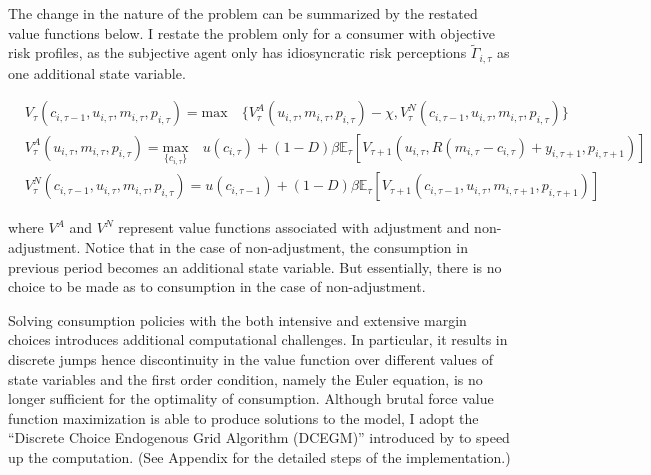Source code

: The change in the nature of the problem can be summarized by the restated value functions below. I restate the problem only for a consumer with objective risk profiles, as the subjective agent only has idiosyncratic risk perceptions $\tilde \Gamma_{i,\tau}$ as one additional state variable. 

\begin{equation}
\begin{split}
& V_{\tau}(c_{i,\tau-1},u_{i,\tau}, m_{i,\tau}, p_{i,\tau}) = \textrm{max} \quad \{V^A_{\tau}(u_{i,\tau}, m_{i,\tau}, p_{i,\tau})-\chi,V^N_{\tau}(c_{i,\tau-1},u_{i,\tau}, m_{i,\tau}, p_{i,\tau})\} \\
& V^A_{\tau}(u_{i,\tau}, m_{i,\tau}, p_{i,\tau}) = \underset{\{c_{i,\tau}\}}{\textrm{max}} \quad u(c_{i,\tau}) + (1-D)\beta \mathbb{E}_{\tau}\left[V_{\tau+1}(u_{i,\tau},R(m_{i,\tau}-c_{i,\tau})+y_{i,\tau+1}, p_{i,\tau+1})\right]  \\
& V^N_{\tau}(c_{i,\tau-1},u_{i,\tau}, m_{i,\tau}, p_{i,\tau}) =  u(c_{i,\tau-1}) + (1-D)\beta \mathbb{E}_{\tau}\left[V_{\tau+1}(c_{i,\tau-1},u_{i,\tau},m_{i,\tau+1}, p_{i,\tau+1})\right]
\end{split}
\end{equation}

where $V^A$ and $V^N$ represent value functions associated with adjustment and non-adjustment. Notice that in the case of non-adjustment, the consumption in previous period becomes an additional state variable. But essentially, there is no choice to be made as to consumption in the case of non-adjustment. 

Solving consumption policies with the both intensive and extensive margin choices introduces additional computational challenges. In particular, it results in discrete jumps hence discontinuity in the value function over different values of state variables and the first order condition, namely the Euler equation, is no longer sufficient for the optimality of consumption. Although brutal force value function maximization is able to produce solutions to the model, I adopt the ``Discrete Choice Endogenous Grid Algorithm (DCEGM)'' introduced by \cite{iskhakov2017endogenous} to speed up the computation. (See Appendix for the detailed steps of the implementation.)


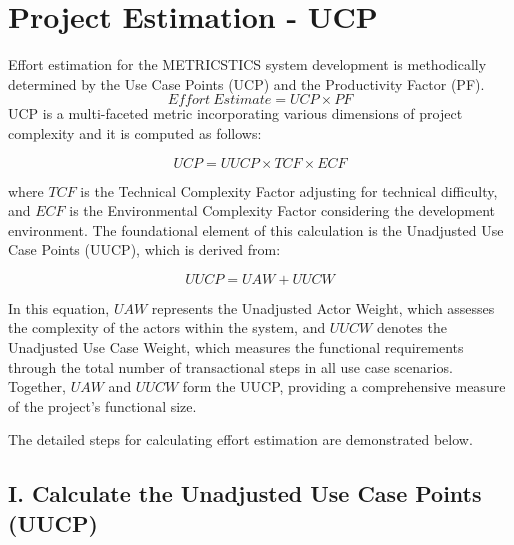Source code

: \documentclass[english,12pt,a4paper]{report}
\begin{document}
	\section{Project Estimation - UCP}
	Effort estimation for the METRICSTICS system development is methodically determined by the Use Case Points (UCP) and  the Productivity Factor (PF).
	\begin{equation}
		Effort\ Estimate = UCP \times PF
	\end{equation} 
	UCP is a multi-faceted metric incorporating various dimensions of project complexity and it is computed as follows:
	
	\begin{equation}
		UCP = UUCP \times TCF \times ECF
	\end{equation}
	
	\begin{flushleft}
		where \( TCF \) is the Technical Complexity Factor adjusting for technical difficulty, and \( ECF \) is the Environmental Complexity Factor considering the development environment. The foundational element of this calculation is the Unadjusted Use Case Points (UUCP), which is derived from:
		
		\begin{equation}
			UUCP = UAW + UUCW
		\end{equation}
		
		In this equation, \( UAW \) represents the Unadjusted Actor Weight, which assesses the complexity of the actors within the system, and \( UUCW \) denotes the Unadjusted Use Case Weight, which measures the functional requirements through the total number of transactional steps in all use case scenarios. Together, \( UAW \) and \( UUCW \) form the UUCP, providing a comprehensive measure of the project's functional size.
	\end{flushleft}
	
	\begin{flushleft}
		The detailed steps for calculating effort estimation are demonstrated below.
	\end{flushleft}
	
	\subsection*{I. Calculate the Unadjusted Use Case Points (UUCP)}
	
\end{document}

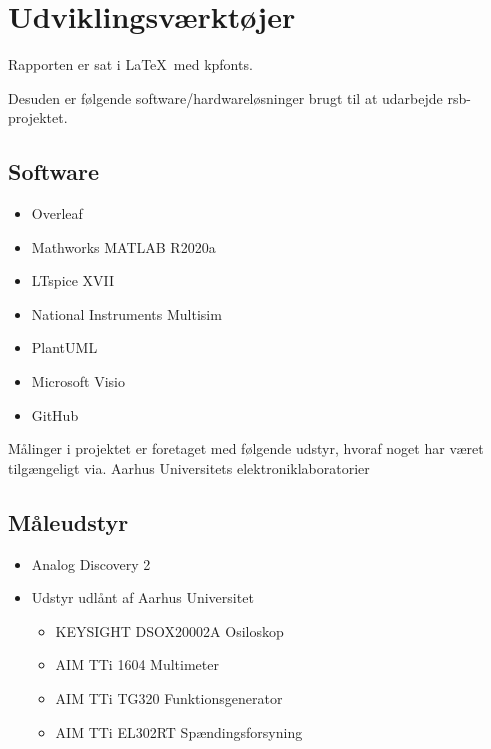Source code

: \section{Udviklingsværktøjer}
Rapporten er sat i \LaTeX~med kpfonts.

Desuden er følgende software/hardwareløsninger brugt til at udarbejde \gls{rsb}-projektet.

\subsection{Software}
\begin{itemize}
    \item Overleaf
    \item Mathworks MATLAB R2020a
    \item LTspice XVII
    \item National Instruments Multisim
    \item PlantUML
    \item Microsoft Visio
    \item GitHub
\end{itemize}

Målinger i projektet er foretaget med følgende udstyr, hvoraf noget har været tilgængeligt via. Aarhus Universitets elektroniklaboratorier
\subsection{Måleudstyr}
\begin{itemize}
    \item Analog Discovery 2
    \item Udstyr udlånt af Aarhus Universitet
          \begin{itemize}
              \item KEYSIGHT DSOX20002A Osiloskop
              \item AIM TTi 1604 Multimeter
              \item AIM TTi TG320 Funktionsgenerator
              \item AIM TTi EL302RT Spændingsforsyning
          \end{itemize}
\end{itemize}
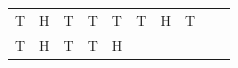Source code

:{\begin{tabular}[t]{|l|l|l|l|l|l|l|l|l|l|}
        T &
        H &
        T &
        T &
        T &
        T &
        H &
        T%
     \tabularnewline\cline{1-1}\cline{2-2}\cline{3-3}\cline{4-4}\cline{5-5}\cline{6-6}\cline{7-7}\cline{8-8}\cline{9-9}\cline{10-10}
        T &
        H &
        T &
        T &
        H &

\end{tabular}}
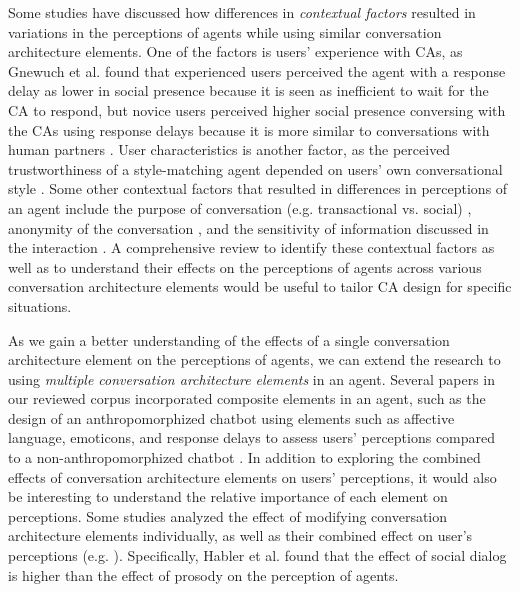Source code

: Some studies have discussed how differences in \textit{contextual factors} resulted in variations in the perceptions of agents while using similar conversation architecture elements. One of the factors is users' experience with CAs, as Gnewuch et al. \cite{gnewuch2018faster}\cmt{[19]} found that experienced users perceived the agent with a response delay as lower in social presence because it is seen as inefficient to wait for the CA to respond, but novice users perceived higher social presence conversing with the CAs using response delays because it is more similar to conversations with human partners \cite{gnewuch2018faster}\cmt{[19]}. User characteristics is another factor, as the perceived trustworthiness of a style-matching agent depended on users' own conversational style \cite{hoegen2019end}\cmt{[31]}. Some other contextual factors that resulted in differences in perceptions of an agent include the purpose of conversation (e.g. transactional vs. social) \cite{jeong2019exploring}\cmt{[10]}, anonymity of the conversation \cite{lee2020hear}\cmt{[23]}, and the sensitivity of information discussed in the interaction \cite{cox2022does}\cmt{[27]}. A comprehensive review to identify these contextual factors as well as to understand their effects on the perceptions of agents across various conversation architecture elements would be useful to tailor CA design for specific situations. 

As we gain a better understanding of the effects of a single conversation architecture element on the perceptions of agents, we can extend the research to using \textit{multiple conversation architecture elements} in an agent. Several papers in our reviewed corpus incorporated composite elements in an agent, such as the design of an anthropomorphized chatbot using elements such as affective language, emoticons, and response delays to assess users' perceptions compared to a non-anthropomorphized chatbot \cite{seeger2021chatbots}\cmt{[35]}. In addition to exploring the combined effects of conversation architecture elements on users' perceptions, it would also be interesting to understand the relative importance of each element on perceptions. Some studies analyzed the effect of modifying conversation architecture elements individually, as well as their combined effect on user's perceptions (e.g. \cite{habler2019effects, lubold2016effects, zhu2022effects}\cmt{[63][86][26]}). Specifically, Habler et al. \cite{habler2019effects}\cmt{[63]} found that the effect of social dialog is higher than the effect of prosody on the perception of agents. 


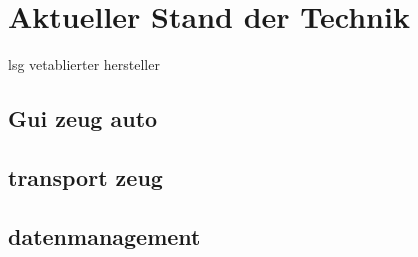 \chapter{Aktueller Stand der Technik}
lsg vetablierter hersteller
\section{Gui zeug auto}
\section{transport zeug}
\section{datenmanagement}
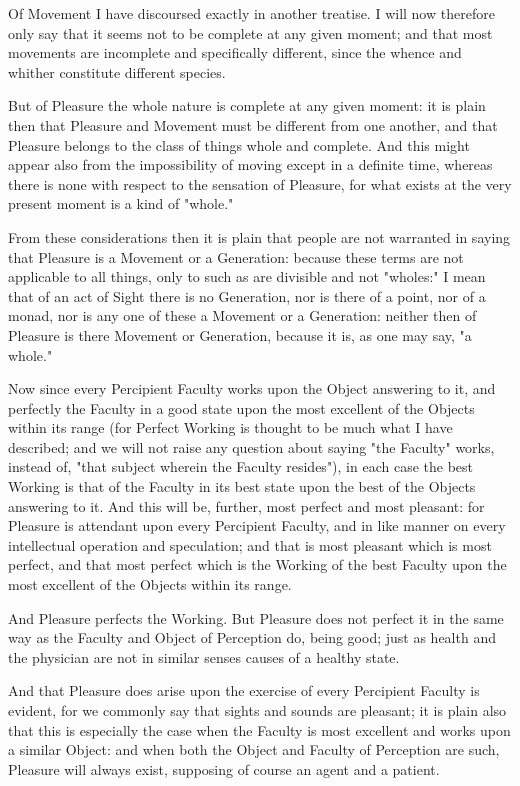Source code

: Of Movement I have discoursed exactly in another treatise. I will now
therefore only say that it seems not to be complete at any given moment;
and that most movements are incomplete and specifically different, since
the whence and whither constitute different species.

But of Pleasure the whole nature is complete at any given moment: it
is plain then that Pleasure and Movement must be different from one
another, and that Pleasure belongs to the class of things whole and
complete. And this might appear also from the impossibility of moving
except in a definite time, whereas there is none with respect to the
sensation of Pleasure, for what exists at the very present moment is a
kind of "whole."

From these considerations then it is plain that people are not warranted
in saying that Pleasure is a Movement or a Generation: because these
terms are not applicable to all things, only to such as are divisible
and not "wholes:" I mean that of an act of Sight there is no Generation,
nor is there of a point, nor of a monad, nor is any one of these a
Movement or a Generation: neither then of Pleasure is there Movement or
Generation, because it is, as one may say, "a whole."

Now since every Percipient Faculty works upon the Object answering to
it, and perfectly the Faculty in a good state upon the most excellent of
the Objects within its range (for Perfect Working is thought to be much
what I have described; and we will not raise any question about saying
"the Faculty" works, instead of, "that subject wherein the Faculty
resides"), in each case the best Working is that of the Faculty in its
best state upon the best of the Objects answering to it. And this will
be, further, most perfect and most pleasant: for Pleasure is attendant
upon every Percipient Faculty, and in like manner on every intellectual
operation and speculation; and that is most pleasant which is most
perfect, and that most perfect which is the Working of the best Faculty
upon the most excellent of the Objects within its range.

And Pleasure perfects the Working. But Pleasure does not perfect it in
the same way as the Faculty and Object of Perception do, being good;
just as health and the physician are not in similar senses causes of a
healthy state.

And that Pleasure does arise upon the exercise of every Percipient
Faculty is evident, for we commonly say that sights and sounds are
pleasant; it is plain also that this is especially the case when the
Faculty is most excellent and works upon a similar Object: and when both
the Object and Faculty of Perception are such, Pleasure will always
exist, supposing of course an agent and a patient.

[Activity] Check every line of the data above for the string "answering", and copy those that have it.

[Answer below]
Now since every Percipient Faculty works upon the Object answering to
best state upon the best of the Objects answering to it. And this will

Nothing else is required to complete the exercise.